WORK INSTRUCTION: Return every line of the data below exactly, but do not include the images.

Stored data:
....................

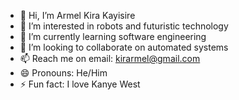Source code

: - 👋 Hi, I’m Armel Kira Kayisire 
- 👀 I’m interested in robots and futuristic technology 
- 🌱 I’m currently learning software engineering 
- 💞️ I’m looking to collaborate on automated systems 
- 📫 Reach me on email: <a href="mailto:kirarmel@gmail.com">kirarmel@gmail.com</a> 
- 😄 Pronouns: He/Him
- ⚡ Fun fact: I love Kanye West

<!---
Armeleger/Armeleger is a ✨ special ✨ repository because its `README.md` (this file) appears on your GitHub profile.
You can click the Preview link to take a look at your changes.
--->
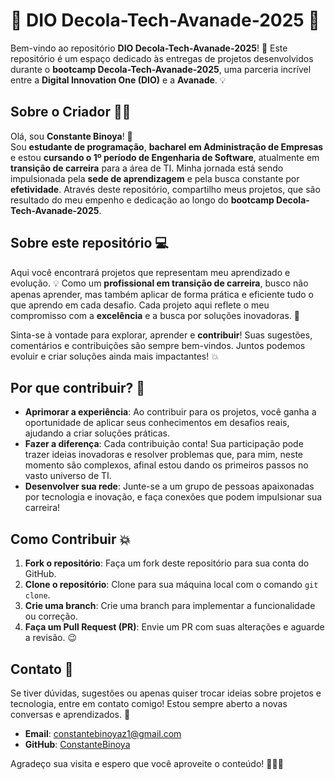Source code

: # 🚀 **DIO Decola-Tech-Avanade-2025** 🚀

Bem-vindo ao repositório **DIO Decola-Tech-Avanade-2025**! 🎉 Este repositório é um espaço dedicado às entregas de projetos desenvolvidos durante o **bootcamp Decola-Tech-Avanade-2025**, uma parceria incrível entre a **Digital Innovation One (DIO)** e a **Avanade**. 💡

## Sobre o Criador 👨‍💻

Olá, sou **Constante Binoya**! 👋  
Sou **estudante de programação**, **bacharel em Administração de Empresas** e estou **cursando o 1º período de Engenharia de Software**, atualmente em **transição de carreira** para a área de TI. Minha jornada está sendo impulsionada pela **sede de aprendizagem** e pela busca constante por **efetividade**. Através deste repositório, compartilho meus projetos, que são resultado do meu empenho e dedicação ao longo do **bootcamp Decola-Tech-Avanade-2025**.

## Sobre este repositório 💻

Aqui você encontrará projetos que representam meu aprendizado e evolução. 💡 Como um **profissional em transição de carreira**, busco não apenas aprender, mas também aplicar de forma prática e eficiente tudo o que aprendo em cada desafio. Cada projeto aqui reflete o meu compromisso com a **excelência** e a busca por soluções inovadoras. 🚀

Sinta-se à vontade para explorar, aprender e **contribuir**! Suas sugestões, comentários e contribuições são sempre bem-vindos. Juntos podemos evoluir e criar soluções ainda mais impactantes! 💥

## Por que contribuir? 🤝

- **Aprimorar a experiência**: Ao contribuir para os projetos, você ganha a oportunidade de aplicar seus conhecimentos em desafios reais, ajudando a criar soluções práticas.
- **Fazer a diferença**: Cada contribuição conta! Sua participação pode trazer ideias inovadoras e resolver problemas que, para mim, neste momento são complexos, afinal estou dando os primeiros passos no vasto universo de TI.
- **Desenvolver sua rede**: Junte-se a um grupo de pessoas apaixonadas por tecnologia e inovação, e faça conexões que podem impulsionar sua carreira!

## Como Contribuir 💥

1. **Fork o repositório**: Faça um fork deste repositório para sua conta do GitHub.
2. **Clone o repositório**: Clone para sua máquina local com o comando `git clone`.
3. **Crie uma branch**: Crie uma branch para implementar a funcionalidade ou correção.
4. **Faça um Pull Request (PR)**: Envie um PR com suas alterações e aguarde a revisão. 😉

## Contato 📧

Se tiver dúvidas, sugestões ou apenas quiser trocar ideias sobre projetos e tecnologia, entre em contato comigo! Estou sempre aberto a novas conversas e aprendizados. 🙌

- **Email**: [constantebinoyaz1@gmail.com](mailto:constantebinoyaz1@gmail.com)
- **GitHub**: [ConstanteBinoya](https://github.com/ConstanteBinoya)

Agradeço sua visita e espero que você aproveite o conteúdo! 👨‍💻✨
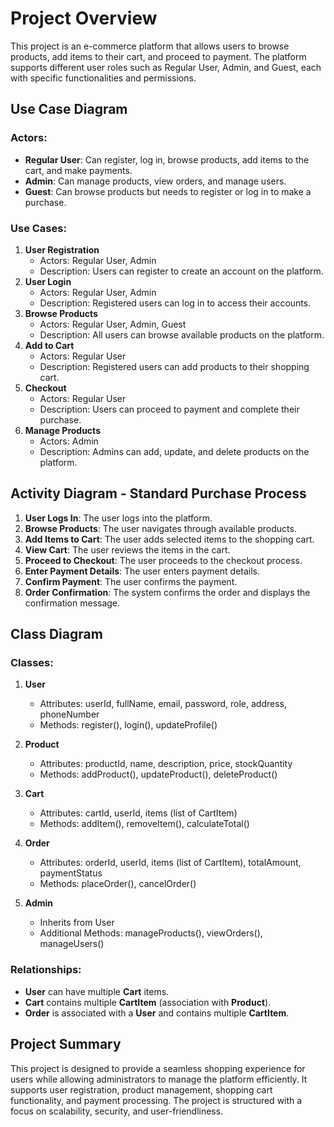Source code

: # Project Overview

This project is an e-commerce platform that allows users to browse products, add items to their cart, and proceed to payment. The platform supports different user roles such as Regular User, Admin, and Guest, each with specific functionalities and permissions.

## Use Case Diagram

### Actors:
- **Regular User**: Can register, log in, browse products, add items to the cart, and make payments.
- **Admin**: Can manage products, view orders, and manage users.
- **Guest**: Can browse products but needs to register or log in to make a purchase.

### Use Cases:
1. **User Registration**
   - Actors: Regular User, Admin
   - Description: Users can register to create an account on the platform.
2. **User Login**
   - Actors: Regular User, Admin
   - Description: Registered users can log in to access their accounts.
3. **Browse Products**
   - Actors: Regular User, Admin, Guest
   - Description: All users can browse available products on the platform.
4. **Add to Cart**
   - Actors: Regular User
   - Description: Registered users can add products to their shopping cart.
5. **Checkout**
   - Actors: Regular User
   - Description: Users can proceed to payment and complete their purchase.
6. **Manage Products**
   - Actors: Admin
   - Description: Admins can add, update, and delete products on the platform.

## Activity Diagram - Standard Purchase Process

1. **User Logs In**: The user logs into the platform.
2. **Browse Products**: The user navigates through available products.
3. **Add Items to Cart**: The user adds selected items to the shopping cart.
4. **View Cart**: The user reviews the items in the cart.
5. **Proceed to Checkout**: The user proceeds to the checkout process.
6. **Enter Payment Details**: The user enters payment details.
7. **Confirm Payment**: The user confirms the payment.
8. **Order Confirmation**: The system confirms the order and displays the confirmation message.

## Class Diagram

### Classes:
1. **User**
   - Attributes: userId, fullName, email, password, role, address, phoneNumber
   - Methods: register(), login(), updateProfile()

2. **Product**
   - Attributes: productId, name, description, price, stockQuantity
   - Methods: addProduct(), updateProduct(), deleteProduct()

3. **Cart**
   - Attributes: cartId, userId, items (list of CartItem)
   - Methods: addItem(), removeItem(), calculateTotal()

4. **Order**
   - Attributes: orderId, userId, items (list of CartItem), totalAmount, paymentStatus
   - Methods: placeOrder(), cancelOrder()

5. **Admin**
   - Inherits from User
   - Additional Methods: manageProducts(), viewOrders(), manageUsers()

### Relationships:
- **User** can have multiple **Cart** items.
- **Cart** contains multiple **CartItem** (association with **Product**).
- **Order** is associated with a **User** and contains multiple **CartItem**.

## Project Summary

This project is designed to provide a seamless shopping experience for users while allowing administrators to manage the platform efficiently. It supports user registration, product management, shopping cart functionality, and payment processing. The project is structured with a focus on scalability, security, and user-friendliness.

....................

RESULT:
Source code

: - 👋 Hi, I’m Armel Kira Kayisire 
- 👀 I’m interested in robots and futuristic technology 
- 🌱 I’m currently learning software engineering 
- 💞️ I’m looking to collaborate on automated systems 
- 📫 Reach me on email: <a href="mailto:kirarmel@gmail.com">kirarmel@gmail.com</a> 
- 😄 Pronouns: He/Him
- ⚡ Fun fact: I love Kanye West

<!---
Armeleger/Armeleger is a ✨ special ✨ repository because its `README.md` (this file) appears on your GitHub profile.
You can click the Preview link to take a look at your changes.
--->
Source code

: # 🚀 **DIO Decola-Tech-Avanade-2025** 🚀

Bem-vindo ao repositório **DIO Decola-Tech-Avanade-2025**! 🎉 Este repositório é um espaço dedicado às entregas de projetos desenvolvidos durante o **bootcamp Decola-Tech-Avanade-2025**, uma parceria incrível entre a **Digital Innovation One (DIO)** e a **Avanade**. 💡

## Sobre o Criador 👨‍💻

Olá, sou **Constante Binoya**! 👋  
Sou **estudante de programação**, **bacharel em Administração de Empresas** e estou **cursando o 1º período de Engenharia de Software**, atualmente em **transição de carreira** para a área de TI. Minha jornada está sendo impulsionada pela **sede de aprendizagem** e pela busca constante por **efetividade**. Através deste repositório, compartilho meus projetos, que são resultado do meu empenho e dedicação ao longo do **bootcamp Decola-Tech-Avanade-2025**.

## Sobre este repositório 💻

Aqui você encontrará projetos que representam meu aprendizado e evolução. 💡 Como um **profissional em transição de carreira**, busco não apenas aprender, mas também aplicar de forma prática e eficiente tudo o que aprendo em cada desafio. Cada projeto aqui reflete o meu compromisso com a **excelência** e a busca por soluções inovadoras. 🚀

Sinta-se à vontade para explorar, aprender e **contribuir**! Suas sugestões, comentários e contribuições são sempre bem-vindos. Juntos podemos evoluir e criar soluções ainda mais impactantes! 💥

## Por que contribuir? 🤝

- **Aprimorar a experiência**: Ao contribuir para os projetos, você ganha a oportunidade de aplicar seus conhecimentos em desafios reais, ajudando a criar soluções práticas.
- **Fazer a diferença**: Cada contribuição conta! Sua participação pode trazer ideias inovadoras e resolver problemas que, para mim, neste momento são complexos, afinal estou dando os primeiros passos no vasto universo de TI.
- **Desenvolver sua rede**: Junte-se a um grupo de pessoas apaixonadas por tecnologia e inovação, e faça conexões que podem impulsionar sua carreira!

## Como Contribuir 💥

1. **Fork o repositório**: Faça um fork deste repositório para sua conta do GitHub.
2. **Clone o repositório**: Clone para sua máquina local com o comando `git clone`.
3. **Crie uma branch**: Crie uma branch para implementar a funcionalidade ou correção.
4. **Faça um Pull Request (PR)**: Envie um PR com suas alterações e aguarde a revisão. 😉

## Contato 📧

Se tiver dúvidas, sugestões ou apenas quiser trocar ideias sobre projetos e tecnologia, entre em contato comigo! Estou sempre aberto a novas conversas e aprendizados. 🙌

- **Email**: [constantebinoyaz1@gmail.com](mailto:constantebinoyaz1@gmail.com)
- **GitHub**: [ConstanteBinoya](https://github.com/ConstanteBinoya)

Agradeço sua visita e espero que você aproveite o conteúdo! 👨‍💻✨
Source code

: # Project Overview

This project is an e-commerce platform that allows users to browse products, add items to their cart, and proceed to payment. The platform supports different user roles such as Regular User, Admin, and Guest, each with specific functionalities and permissions.

## Use Case Diagram

### Actors:
- **Regular User**: Can register, log in, browse products, add items to the cart, and make payments.
- **Admin**: Can manage products, view orders, and manage users.
- **Guest**: Can browse products but needs to register or log in to make a purchase.

### Use Cases:
1. **User Registration**
   - Actors: Regular User, Admin
   - Description: Users can register to create an account on the platform.
2. **User Login**
   - Actors: Regular User, Admin
   - Description: Registered users can log in to access their accounts.
3. **Browse Products**
   - Actors: Regular User, Admin, Guest
   - Description: All users can browse available products on the platform.
4. **Add to Cart**
   - Actors: Regular User
   - Description: Registered users can add products to their shopping cart.
5. **Checkout**
   - Actors: Regular User
   - Description: Users can proceed to payment and complete their purchase.
6. **Manage Products**
   - Actors: Admin
   - Description: Admins can add, update, and delete products on the platform.

## Activity Diagram - Standard Purchase Process

1. **User Logs In**: The user logs into the platform.
2. **Browse Products**: The user navigates through available products.
3. **Add Items to Cart**: The user adds selected items to the shopping cart.
4. **View Cart**: The user reviews the items in the cart.
5. **Proceed to Checkout**: The user proceeds to the checkout process.
6. **Enter Payment Details**: The user enters payment details.
7. **Confirm Payment**: The user confirms the payment.
8. **Order Confirmation**: The system confirms the order and displays the confirmation message.

## Class Diagram

### Classes:
1. **User**
   - Attributes: userId, fullName, email, password, role, address, phoneNumber
   - Methods: register(), login(), updateProfile()

2. **Product**
   - Attributes: productId, name, description, price, stockQuantity
   - Methods: addProduct(), updateProduct(), deleteProduct()

3. **Cart**
   - Attributes: cartId, userId, items (list of CartItem)
   - Methods: addItem(), removeItem(), calculateTotal()

4. **Order**
   - Attributes: orderId, userId, items (list of CartItem), totalAmount, paymentStatus
   - Methods: placeOrder(), cancelOrder()

5. **Admin**
   - Inherits from User
   - Additional Methods: manageProducts(), viewOrders(), manageUsers()

### Relationships:
- **User** can have multiple **Cart** items.
- **Cart** contains multiple **CartItem** (association with **Product**).
- **Order** is associated with a **User** and contains multiple **CartItem**.

## Project Summary

This project is designed to provide a seamless shopping experience for users while allowing administrators to manage the platform efficiently. It supports user registration, product management, shopping cart functionality, and payment processing. The project is structured with a focus on scalability, security, and user-friendliness.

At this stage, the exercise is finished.